越昙听见声音,又扭头去看其余宗派的人,有陌生的人,也有熟悉的面庞。可故人只与她对视一眼,便避嫌似的撇开视线。越昙喃了喃唇,想说些什么,可背脊蓦地袭来一股重压。方倦之咬牙切齿,低声道:“执令君在问你话!”

耳畔嗡嗡作响,在那股法力震荡下,鲜血又从口鼻中渗出,一滴滴地落到越昙的手背。她再度望向雍容华贵的执令君,辨认她的口型,说 :“我没有罪,不是我做的。”

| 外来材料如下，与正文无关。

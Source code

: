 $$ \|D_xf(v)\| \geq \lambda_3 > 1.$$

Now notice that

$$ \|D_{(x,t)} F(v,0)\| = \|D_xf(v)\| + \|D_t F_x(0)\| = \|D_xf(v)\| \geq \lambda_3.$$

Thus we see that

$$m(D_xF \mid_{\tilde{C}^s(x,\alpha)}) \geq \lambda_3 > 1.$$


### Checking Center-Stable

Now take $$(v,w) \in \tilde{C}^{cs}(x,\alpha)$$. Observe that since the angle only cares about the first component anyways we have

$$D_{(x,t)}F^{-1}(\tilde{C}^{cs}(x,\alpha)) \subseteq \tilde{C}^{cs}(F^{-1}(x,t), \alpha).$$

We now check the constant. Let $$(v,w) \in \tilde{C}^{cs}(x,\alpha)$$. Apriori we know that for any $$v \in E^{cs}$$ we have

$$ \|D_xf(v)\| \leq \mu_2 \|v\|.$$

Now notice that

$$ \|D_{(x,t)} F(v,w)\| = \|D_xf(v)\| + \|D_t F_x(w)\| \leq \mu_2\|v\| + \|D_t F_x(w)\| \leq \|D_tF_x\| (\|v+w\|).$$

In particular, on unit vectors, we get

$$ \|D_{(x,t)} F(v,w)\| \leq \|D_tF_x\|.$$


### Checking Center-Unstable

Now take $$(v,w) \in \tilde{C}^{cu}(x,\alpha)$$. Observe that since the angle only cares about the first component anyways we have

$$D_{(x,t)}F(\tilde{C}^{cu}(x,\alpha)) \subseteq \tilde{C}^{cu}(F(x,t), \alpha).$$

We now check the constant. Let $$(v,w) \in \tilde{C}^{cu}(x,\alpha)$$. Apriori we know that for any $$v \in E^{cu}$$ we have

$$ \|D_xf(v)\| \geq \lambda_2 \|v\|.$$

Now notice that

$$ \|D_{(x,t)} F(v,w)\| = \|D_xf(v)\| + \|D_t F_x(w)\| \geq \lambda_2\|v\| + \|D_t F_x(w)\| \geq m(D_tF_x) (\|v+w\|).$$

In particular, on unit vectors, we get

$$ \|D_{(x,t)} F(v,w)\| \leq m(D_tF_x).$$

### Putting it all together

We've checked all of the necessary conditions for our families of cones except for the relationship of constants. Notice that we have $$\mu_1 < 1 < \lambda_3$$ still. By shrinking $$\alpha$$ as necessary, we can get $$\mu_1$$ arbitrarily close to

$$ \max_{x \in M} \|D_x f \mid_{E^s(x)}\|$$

越昙的挣扎没引起云流声丝毫的神色波动,她迈步从玉阶上走下,身上银色的日月配饰琳琅作响。鞋尖距离血污只有一步之遥,她漠然地询问:“真一镇魔诀我等推演百次,没有问题,过去两回都镇压天涧成功了。你说是施展真一镇魔诀时出现错漏,那么错漏在哪?最后又是如何解决的?天涧又怎么被封镇住的?”

“是”越昙一仰头,口中吐出一个字后,难以继续。她在云流声锐利的目光中,很难堪地说了声,“是我。”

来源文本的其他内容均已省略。